All well and good, and from the above we can already see that there are four possible funding structures to mix and match.

But a part of me wonders if agile has become synonymous with overworked. Like specfic companies, artists – anybody, really – are that guy running across the logflow, having to keep moving in case they drown…

Now, this is just a wild idea of course – but what if indy publishing went the other way? Went more zine-y? People talk about the Isles of Blogging and the Republic of Newsletters; a syndicalist spread of creative outposts who reach out directly to their readers. Is specfic publishing in the tomorrow going to look like that? Direct-mail stories? Limited-run collector edition anthologies? It doesn’t necessarily mean less public consumption of storymeat, but perhaps more selective navigation.

“Hey, are you signed up to Bradbury’s Story List? Did you get the recent issue?”

I think I can see fragments of how that new publishing might work in things like Ganzeer’s Times New Human site – which are all gloriously free stories, using the website as a project-specific platform with direct Tip Jar donations. Maybe one day we’ll see a Republic of Works – which apart from sounding like some weird ecclesiastical organisation, would be a cornucopia of imaginative projects available for us all to discover.

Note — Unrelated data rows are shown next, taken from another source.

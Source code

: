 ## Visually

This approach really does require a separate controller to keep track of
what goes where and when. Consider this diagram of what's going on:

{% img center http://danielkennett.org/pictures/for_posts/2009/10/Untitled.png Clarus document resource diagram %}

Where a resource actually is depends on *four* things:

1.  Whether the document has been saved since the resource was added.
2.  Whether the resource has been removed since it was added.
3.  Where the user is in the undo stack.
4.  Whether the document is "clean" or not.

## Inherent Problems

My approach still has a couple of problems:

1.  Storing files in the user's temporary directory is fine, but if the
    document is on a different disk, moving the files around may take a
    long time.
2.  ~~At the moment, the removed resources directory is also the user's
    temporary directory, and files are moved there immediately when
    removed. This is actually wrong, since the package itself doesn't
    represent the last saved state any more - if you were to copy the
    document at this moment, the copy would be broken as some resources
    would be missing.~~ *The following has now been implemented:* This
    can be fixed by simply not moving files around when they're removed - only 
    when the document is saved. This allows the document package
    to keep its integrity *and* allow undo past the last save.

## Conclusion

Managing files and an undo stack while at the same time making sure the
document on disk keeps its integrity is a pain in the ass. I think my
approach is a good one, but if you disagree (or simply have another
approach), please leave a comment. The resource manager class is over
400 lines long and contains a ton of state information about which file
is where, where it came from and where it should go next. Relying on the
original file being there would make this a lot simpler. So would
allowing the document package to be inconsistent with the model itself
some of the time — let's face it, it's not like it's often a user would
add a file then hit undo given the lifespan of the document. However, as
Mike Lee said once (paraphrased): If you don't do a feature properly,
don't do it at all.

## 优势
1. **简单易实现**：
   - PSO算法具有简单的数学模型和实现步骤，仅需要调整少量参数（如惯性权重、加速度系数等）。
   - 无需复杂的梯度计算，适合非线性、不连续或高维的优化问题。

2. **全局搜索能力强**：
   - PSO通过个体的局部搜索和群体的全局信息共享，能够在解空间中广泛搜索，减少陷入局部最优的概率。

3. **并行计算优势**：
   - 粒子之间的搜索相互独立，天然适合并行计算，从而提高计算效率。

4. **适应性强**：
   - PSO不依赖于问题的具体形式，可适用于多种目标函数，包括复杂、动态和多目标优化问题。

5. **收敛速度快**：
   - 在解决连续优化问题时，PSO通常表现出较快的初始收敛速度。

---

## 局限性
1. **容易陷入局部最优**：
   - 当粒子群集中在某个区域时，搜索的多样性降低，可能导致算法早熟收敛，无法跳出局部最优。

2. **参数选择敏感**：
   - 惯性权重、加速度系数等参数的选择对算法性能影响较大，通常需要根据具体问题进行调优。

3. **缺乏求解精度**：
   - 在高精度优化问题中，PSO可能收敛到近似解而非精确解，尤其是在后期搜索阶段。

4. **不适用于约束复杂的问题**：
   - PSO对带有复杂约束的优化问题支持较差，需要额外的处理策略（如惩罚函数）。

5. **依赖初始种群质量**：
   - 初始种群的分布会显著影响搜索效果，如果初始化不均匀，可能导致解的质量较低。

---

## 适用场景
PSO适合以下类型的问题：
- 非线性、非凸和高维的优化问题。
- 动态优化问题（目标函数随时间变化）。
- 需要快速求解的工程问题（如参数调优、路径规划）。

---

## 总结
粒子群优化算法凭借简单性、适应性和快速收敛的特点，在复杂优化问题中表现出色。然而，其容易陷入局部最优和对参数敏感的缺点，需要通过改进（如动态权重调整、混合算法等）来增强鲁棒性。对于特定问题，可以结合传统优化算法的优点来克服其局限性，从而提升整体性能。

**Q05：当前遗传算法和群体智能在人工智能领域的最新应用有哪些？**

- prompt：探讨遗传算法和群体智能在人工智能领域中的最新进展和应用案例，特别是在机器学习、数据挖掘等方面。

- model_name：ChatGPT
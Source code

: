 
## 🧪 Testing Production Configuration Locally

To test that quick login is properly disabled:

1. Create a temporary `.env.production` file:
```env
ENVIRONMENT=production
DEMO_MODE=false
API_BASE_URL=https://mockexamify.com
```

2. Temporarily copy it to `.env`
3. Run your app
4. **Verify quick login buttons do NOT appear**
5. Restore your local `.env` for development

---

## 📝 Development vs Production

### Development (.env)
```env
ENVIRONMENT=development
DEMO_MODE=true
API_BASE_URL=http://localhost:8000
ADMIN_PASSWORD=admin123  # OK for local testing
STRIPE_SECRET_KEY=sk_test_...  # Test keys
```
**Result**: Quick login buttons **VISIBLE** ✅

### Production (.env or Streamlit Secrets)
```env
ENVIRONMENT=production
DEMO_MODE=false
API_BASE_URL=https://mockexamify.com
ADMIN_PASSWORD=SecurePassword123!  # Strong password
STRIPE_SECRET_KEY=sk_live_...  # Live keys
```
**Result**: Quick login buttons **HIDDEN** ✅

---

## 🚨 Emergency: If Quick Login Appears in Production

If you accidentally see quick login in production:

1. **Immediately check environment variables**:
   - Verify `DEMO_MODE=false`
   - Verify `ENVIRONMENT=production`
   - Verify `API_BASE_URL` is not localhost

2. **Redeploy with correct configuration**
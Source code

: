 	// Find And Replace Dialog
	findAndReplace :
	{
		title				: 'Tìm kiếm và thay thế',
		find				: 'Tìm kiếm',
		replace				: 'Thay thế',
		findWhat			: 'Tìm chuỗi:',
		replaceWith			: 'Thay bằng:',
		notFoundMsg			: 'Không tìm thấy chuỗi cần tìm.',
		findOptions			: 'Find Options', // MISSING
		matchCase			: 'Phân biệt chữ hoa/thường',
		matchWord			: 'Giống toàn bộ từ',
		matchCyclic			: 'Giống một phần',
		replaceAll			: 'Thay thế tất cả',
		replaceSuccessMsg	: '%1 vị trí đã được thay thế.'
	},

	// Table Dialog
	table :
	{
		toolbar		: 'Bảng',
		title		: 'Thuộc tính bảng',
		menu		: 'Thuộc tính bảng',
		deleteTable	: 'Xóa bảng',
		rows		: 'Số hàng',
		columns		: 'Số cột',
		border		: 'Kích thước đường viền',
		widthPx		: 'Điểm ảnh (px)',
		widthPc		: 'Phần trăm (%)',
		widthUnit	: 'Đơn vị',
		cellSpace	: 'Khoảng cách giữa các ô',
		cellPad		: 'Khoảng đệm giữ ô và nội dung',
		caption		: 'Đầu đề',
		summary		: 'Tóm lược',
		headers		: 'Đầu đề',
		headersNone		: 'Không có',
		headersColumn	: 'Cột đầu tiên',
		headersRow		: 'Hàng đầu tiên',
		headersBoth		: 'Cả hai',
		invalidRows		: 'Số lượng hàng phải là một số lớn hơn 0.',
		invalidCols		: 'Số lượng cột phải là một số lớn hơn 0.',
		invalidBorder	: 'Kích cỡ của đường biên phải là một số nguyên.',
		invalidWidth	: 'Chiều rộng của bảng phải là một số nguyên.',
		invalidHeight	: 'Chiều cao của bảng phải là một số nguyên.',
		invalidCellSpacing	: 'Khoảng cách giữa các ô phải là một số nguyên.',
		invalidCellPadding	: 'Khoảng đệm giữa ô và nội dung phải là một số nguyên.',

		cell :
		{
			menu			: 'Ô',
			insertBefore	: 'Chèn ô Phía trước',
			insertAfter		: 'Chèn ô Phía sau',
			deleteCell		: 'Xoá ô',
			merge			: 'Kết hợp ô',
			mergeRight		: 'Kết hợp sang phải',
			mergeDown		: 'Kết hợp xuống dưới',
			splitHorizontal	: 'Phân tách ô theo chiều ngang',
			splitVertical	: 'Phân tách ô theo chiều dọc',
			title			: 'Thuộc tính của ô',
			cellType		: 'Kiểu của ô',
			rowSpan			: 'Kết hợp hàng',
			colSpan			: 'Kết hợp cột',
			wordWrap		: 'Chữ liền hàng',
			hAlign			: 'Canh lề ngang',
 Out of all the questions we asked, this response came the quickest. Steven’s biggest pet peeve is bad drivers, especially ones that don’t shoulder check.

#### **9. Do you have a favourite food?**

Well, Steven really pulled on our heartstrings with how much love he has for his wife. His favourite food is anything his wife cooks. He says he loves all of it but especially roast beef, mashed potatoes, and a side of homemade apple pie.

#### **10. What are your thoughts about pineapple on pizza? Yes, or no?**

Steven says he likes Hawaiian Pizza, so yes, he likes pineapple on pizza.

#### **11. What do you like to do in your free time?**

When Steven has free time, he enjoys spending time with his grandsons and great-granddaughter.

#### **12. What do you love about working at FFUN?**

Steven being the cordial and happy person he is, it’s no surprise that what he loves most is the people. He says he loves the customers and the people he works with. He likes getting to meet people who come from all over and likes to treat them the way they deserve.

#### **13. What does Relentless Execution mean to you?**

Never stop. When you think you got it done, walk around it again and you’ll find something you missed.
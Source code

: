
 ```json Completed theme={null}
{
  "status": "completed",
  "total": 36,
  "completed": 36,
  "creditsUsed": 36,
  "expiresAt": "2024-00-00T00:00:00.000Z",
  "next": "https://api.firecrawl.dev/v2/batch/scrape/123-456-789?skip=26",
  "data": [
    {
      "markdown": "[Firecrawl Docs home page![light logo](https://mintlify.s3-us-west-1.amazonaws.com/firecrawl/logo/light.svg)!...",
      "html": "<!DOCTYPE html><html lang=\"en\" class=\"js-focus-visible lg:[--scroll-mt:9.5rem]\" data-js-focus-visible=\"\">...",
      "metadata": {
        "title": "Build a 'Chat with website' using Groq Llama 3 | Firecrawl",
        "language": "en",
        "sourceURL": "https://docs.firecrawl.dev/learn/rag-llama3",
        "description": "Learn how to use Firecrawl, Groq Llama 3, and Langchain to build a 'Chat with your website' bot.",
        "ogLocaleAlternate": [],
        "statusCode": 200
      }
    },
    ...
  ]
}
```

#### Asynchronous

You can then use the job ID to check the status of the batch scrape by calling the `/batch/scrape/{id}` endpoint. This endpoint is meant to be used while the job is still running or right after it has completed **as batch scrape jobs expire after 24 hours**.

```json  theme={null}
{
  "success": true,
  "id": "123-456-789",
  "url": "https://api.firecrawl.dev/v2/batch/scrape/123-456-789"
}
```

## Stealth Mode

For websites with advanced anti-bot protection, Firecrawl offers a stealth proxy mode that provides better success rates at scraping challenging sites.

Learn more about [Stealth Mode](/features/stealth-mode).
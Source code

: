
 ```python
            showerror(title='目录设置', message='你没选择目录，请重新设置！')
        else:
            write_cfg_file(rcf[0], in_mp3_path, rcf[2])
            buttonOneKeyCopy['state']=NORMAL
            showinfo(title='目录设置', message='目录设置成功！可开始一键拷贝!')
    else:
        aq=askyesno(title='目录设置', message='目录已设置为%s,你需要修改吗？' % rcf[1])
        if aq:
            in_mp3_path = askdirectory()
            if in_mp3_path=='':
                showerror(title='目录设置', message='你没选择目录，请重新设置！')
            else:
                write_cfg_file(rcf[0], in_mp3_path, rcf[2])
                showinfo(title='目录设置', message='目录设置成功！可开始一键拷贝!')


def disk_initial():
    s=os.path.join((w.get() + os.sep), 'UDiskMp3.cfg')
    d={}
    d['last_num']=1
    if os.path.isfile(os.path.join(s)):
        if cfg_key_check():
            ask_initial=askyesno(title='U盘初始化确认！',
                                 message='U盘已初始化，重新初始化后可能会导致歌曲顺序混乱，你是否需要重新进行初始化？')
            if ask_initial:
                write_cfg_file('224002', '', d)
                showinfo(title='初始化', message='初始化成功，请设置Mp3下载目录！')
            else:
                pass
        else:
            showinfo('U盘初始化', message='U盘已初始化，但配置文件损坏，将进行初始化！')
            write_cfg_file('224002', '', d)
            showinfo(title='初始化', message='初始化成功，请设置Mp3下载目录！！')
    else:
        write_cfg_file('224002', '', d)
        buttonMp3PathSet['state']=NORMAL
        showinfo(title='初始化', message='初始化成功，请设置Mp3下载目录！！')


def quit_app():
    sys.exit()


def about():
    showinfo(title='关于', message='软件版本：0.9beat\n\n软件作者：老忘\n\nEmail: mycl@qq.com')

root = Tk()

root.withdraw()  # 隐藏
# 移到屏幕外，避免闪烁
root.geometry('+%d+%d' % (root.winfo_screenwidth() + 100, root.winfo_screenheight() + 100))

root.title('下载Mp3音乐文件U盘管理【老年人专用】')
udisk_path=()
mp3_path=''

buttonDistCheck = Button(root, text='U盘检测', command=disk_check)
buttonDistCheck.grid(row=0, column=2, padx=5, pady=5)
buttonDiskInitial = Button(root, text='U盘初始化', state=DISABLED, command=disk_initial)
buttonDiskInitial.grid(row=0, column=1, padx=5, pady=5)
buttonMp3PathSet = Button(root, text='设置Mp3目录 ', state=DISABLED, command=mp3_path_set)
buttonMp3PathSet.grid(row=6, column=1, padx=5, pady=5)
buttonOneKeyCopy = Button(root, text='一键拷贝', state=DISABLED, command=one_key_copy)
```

I guess that there would still not be anyone making any money though (apart from Jeff Bezos) but then again, by the time that tomorrow has fallen on our heads, we might either all be living in permacultural urban gardens or telecommuting to Mars, right?

 

*Specfic = Speculative Fiction. Near Now = The current state of politics, culture, economics and technology, featuring the utopian and dystopian eruptions of possible futures, amidst the ghosts – both benefic and predatory – of our pasts.